-- Available data follows --

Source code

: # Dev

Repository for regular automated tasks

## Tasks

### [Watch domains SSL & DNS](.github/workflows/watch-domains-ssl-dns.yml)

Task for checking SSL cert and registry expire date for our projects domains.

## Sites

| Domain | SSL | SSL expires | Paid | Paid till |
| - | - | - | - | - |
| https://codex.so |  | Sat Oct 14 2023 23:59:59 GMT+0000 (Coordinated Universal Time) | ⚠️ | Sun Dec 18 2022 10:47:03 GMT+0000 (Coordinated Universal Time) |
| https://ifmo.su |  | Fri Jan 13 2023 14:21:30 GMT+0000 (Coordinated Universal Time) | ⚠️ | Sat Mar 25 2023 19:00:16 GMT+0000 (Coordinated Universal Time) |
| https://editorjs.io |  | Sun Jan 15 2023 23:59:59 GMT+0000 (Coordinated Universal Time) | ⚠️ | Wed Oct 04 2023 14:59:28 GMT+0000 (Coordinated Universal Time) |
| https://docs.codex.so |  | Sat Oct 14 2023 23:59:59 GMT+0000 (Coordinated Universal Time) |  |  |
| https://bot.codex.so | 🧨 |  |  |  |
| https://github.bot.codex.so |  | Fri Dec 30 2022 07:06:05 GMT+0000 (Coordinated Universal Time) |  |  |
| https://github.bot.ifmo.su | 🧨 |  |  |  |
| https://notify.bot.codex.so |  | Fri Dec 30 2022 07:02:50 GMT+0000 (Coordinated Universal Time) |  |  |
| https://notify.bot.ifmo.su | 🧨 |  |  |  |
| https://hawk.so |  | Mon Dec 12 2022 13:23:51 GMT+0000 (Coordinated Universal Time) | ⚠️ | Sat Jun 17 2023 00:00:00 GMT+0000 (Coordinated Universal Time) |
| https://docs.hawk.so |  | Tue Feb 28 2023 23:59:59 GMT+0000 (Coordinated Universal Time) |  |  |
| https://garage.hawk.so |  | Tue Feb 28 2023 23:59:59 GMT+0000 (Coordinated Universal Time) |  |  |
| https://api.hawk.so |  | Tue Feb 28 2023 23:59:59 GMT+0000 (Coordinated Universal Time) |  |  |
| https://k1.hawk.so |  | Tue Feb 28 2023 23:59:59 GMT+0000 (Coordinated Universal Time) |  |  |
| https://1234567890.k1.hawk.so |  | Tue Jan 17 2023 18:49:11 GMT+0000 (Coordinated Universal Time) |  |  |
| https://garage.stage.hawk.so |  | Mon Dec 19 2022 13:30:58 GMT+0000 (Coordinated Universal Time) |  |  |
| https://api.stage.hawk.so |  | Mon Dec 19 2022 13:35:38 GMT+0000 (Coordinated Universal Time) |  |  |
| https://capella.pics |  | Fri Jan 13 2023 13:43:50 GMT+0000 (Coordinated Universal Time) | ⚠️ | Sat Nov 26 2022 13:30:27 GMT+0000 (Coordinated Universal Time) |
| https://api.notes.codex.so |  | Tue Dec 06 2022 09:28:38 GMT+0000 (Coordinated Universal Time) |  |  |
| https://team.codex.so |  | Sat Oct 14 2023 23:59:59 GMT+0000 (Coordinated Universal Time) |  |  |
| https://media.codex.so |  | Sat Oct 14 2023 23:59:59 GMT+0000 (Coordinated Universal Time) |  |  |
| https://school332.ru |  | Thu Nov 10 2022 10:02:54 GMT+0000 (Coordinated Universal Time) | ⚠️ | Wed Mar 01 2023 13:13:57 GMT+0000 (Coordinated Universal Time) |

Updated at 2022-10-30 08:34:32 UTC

-- Available data concluded --

- _Exercise aim_
Only an exact transcription of all the records above counts as an answer.

- _Answer box_
Source code

: # Dev

Repository for regular automated tasks

## Tasks

### [Watch domains SSL & DNS](.github/workflows/watch-domains-ssl-dns.yml)

Task for checking SSL cert and registry expire date for our projects domains.

## Sites

| Domain | SSL | SSL expires | Paid | Paid till |
| - | - | - | - | - |
| https://codex.so |  | Sat Oct 14 2023 23:59:59 GMT+0000 (Coordinated Universal Time) | ⚠️ | Sun Dec 18 2022 10:47:03 GMT+0000 (Coordinated Universal Time) |
| https://ifmo.su |  | Fri Jan 13 2023 14:21:30 GMT+0000 (Coordinated Universal Time) | ⚠️ | Sat Mar 25 2023 19:00:16 GMT+0000 (Coordinated Universal Time) |
| https://editorjs.io |  | Sun Jan 15 2023 23:59:59 GMT+0000 (Coordinated Universal Time) | ⚠️ | Wed Oct 04 2023 14:59:28 GMT+0000 (Coordinated Universal Time) |
| https://docs.codex.so |  | Sat Oct 14 2023 23:59:59 GMT+0000 (Coordinated Universal Time) |  |  |
| https://bot.codex.so | 🧨 |  |  |  |
| https://github.bot.codex.so |  | Fri Dec 30 2022 07:06:05 GMT+0000 (Coordinated Universal Time) |  |  |
| https://github.bot.ifmo.su | 🧨 |  |  |  |
| https://notify.bot.codex.so |  | Fri Dec 30 2022 07:02:50 GMT+0000 (Coordinated Universal Time) |  |  |
| https://notify.bot.ifmo.su | 🧨 |  |  |  |
| https://hawk.so |  | Mon Dec 12 2022 13:23:51 GMT+0000 (Coordinated Universal Time) | ⚠️ | Sat Jun 17 2023 00:00:00 GMT+0000 (Coordinated Universal Time) |
| https://docs.hawk.so |  | Tue Feb 28 2023 23:59:59 GMT+0000 (Coordinated Universal Time) |  |  |
| https://garage.hawk.so |  | Tue Feb 28 2023 23:59:59 GMT+0000 (Coordinated Universal Time) |  |  |
| https://api.hawk.so |  | Tue Feb 28 2023 23:59:59 GMT+0000 (Coordinated Universal Time) |  |  |
| https://k1.hawk.so |  | Tue Feb 28 2023 23:59:59 GMT+0000 (Coordinated Universal Time) |  |  |
| https://1234567890.k1.hawk.so |  | Tue Jan 17 2023 18:49:11 GMT+0000 (Coordinated Universal Time) |  |  |
| https://garage.stage.hawk.so |  | Mon Dec 19 2022 13:30:58 GMT+0000 (Coordinated Universal Time) |  |  |
| https://api.stage.hawk.so |  | Mon Dec 19 2022 13:35:38 GMT+0000 (Coordinated Universal Time) |  |  |
| https://capella.pics |  | Fri Jan 13 2023 13:43:50 GMT+0000 (Coordinated Universal Time) | ⚠️ | Sat Nov 26 2022 13:30:27 GMT+0000 (Coordinated Universal Time) |
| https://api.notes.codex.so |  | Tue Dec 06 2022 09:28:38 GMT+0000 (Coordinated Universal Time) |  |  |
| https://team.codex.so |  | Sat Oct 14 2023 23:59:59 GMT+0000 (Coordinated Universal Time) |  |  |
| https://media.codex.so |  | Sat Oct 14 2023 23:59:59 GMT+0000 (Coordinated Universal Time) |  |  |
| https://school332.ru |  | Thu Nov 10 2022 10:02:54 GMT+0000 (Coordinated Universal Time) | ⚠️ | Wed Mar 01 2023 13:13:57 GMT+0000 (Coordinated Universal Time) |

Updated at 2022-10-30 08:34:32 UTC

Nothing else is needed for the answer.